The takeaway for US enemies is palpable in Moscow or Beijing, but also wherever can be found the same smallness of mindset with which Trump began this violence. A nightly toll among Iranians is itself abhorrent if undertaken with a shrug. (The strikes against Baghdad in 2003 saw even Coalition generals express their sadness at how heavily their lesser-equipped opponent was being bloodily pummelled).
Iranian resilience to the conflict is providing another example of the limits of American power. Trump may threaten a land incursion to take key islands, or greater escalation in the air campaign. Yet the claims of greater violence to come are more hollow each time they are made if they turn out to be empty threats.
There are two key metrics limiting American resolve and violence. First is the price of oil, which appears to be edging towards renewed crisis as reserves run low. It will always be a very public, often predictable - but unforgivingly volatile - restraint on American action.
The second is Trump’s own, cratering approval rating. The latter is - for an 80-year-old second-term president – perhaps less seminal than handing an economy in manageable health to his anointed successor. Yet the midterm elections could truly bite.
Iran’s hardline regime achieves a victory of sorts simply by enduring and surviving. They were facing serious popular unrest in January. They are unlikely to have become much more popular since but have not faltered or fallen in the face of this added pressure. The Afghan Taliban and the Iraqi insurgency beat the United States through roadside bombs and sheer doggedness. But they were not a nation state. Iran’s feat here has wider geopolitical implications about American power and focus.

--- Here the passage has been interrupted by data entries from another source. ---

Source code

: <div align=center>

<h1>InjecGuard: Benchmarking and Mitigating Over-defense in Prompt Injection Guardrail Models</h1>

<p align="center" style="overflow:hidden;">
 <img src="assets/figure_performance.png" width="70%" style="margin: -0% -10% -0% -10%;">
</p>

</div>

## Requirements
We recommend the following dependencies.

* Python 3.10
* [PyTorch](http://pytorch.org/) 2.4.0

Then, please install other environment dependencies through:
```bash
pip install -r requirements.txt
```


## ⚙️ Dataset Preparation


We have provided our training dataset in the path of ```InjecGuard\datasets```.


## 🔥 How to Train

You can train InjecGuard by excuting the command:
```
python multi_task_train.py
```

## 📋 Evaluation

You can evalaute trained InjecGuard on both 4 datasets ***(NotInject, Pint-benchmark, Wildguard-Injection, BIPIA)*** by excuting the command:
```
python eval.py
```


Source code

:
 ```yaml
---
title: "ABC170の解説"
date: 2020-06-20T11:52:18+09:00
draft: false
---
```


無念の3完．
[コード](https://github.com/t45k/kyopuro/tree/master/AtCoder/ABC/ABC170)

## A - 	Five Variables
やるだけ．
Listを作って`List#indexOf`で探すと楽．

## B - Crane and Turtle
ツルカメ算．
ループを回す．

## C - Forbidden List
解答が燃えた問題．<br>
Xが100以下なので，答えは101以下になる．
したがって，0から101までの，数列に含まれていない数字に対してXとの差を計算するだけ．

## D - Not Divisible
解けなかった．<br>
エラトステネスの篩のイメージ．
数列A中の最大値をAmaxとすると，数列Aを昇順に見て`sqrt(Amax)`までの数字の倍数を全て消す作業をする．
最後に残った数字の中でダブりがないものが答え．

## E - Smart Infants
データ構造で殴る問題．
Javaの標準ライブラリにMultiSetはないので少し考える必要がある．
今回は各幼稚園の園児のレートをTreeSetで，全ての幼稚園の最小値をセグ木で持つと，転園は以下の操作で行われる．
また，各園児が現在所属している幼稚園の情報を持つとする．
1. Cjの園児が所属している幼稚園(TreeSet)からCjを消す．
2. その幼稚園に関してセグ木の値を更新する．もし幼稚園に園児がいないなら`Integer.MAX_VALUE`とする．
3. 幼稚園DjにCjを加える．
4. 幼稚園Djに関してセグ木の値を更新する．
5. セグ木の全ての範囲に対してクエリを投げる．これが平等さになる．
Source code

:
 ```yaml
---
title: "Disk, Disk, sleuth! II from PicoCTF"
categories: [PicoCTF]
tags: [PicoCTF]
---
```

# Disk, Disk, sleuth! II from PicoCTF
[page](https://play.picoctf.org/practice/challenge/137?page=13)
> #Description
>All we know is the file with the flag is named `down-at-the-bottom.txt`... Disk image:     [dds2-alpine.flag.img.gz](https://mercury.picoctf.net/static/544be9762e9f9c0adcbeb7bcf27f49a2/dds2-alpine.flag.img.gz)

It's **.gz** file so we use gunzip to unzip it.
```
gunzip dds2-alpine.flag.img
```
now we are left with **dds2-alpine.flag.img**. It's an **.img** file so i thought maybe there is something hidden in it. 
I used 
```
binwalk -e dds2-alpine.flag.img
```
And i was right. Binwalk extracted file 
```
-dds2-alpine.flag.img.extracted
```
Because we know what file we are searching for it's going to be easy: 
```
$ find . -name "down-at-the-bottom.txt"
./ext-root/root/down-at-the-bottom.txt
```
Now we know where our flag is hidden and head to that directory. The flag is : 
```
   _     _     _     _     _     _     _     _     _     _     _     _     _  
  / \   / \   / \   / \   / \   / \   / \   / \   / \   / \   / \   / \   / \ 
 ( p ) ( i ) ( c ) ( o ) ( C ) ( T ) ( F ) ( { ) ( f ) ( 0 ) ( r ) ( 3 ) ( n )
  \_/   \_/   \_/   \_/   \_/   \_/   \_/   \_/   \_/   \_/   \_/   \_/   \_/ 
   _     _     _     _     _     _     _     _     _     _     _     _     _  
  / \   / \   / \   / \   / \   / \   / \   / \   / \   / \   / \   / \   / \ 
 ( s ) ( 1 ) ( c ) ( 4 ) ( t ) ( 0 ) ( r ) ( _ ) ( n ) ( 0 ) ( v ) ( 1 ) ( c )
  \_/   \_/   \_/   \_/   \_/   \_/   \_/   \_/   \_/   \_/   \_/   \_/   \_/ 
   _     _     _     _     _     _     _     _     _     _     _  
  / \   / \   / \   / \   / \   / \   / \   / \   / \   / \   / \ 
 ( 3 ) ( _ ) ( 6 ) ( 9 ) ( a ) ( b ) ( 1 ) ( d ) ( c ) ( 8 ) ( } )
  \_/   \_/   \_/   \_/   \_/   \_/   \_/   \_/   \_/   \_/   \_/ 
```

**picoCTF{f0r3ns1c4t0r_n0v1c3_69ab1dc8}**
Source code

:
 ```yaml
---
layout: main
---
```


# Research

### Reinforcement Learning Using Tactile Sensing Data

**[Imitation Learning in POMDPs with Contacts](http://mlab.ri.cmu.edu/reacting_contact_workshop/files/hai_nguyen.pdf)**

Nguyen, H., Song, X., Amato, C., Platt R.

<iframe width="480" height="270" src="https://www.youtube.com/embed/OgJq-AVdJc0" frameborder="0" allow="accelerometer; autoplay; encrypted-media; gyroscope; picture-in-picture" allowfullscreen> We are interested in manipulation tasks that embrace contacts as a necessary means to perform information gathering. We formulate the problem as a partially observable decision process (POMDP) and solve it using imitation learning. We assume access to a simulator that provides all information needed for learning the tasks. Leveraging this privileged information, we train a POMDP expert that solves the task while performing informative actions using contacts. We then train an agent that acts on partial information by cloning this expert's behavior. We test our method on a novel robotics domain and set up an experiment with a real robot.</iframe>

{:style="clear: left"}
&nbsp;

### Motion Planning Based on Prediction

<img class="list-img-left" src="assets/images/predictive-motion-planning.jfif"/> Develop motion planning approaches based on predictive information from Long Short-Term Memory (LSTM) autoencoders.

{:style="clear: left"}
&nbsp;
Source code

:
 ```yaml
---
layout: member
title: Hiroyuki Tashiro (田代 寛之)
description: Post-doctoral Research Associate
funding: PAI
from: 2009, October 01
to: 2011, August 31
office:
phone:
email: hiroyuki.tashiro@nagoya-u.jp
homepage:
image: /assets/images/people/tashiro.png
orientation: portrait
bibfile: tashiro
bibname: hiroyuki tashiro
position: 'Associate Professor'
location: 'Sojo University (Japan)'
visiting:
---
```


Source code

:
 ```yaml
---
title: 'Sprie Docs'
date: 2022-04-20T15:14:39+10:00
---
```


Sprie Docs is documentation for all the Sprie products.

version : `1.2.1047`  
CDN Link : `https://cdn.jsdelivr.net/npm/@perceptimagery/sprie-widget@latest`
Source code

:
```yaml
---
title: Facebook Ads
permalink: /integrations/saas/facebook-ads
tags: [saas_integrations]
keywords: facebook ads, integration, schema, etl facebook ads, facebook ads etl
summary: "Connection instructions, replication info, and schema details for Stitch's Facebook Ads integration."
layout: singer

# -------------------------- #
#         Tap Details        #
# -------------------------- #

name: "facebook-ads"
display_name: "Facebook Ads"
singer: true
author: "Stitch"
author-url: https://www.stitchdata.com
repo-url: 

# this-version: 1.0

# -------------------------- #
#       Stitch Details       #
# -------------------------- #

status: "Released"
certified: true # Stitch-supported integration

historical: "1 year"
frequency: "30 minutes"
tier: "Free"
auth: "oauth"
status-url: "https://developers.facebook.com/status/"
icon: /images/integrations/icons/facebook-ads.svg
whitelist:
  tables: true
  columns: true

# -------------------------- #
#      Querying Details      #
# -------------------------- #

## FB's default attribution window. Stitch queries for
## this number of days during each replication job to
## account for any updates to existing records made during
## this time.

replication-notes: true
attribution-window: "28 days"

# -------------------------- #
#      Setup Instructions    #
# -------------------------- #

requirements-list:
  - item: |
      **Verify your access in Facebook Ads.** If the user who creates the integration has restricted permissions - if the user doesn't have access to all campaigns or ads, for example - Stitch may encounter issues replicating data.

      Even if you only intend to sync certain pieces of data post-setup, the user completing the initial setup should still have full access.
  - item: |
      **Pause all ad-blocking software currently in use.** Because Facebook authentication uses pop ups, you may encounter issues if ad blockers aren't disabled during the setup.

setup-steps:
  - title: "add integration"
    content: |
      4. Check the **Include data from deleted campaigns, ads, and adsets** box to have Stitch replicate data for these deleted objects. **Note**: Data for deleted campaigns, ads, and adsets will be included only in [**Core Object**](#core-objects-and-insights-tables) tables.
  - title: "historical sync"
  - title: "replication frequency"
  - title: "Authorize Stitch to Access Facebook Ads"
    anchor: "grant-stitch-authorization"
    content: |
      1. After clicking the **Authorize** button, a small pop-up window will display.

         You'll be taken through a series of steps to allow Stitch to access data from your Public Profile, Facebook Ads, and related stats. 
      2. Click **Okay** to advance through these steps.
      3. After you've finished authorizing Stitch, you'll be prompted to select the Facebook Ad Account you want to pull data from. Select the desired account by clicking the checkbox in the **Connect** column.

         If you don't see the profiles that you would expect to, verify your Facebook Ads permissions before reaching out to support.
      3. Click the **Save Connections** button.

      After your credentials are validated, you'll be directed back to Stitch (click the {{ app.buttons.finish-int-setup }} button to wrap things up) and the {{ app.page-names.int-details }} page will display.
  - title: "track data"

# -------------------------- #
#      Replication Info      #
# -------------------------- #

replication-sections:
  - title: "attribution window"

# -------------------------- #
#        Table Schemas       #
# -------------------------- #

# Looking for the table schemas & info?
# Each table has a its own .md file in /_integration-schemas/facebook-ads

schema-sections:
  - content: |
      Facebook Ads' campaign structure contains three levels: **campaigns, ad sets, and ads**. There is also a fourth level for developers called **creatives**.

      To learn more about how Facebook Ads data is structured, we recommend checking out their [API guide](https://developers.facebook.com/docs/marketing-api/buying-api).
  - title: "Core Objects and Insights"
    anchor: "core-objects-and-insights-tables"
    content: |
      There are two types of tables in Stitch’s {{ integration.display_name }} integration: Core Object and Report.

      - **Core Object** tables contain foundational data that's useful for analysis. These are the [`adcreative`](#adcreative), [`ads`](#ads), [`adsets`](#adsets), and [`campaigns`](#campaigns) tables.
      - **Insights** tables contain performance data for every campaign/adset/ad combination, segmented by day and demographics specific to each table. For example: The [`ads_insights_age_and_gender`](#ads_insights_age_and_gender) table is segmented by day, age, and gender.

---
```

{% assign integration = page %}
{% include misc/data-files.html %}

Iran has kept its regime functioning, despite targeted assassinations on an industrial scale over the past year and pushed the world’s greatest military power to use armed force, in the hope of coercing it back to the negotiating table, to ultimately discuss a return roughly to the status quo of February. It is American misadventure and flippancy epitomized, and the consequences for the decades ahead are slowly heaving into view.
In short, if you start wars casually – as if you care little – your enemy will presume that is also how invested you are in the outcome.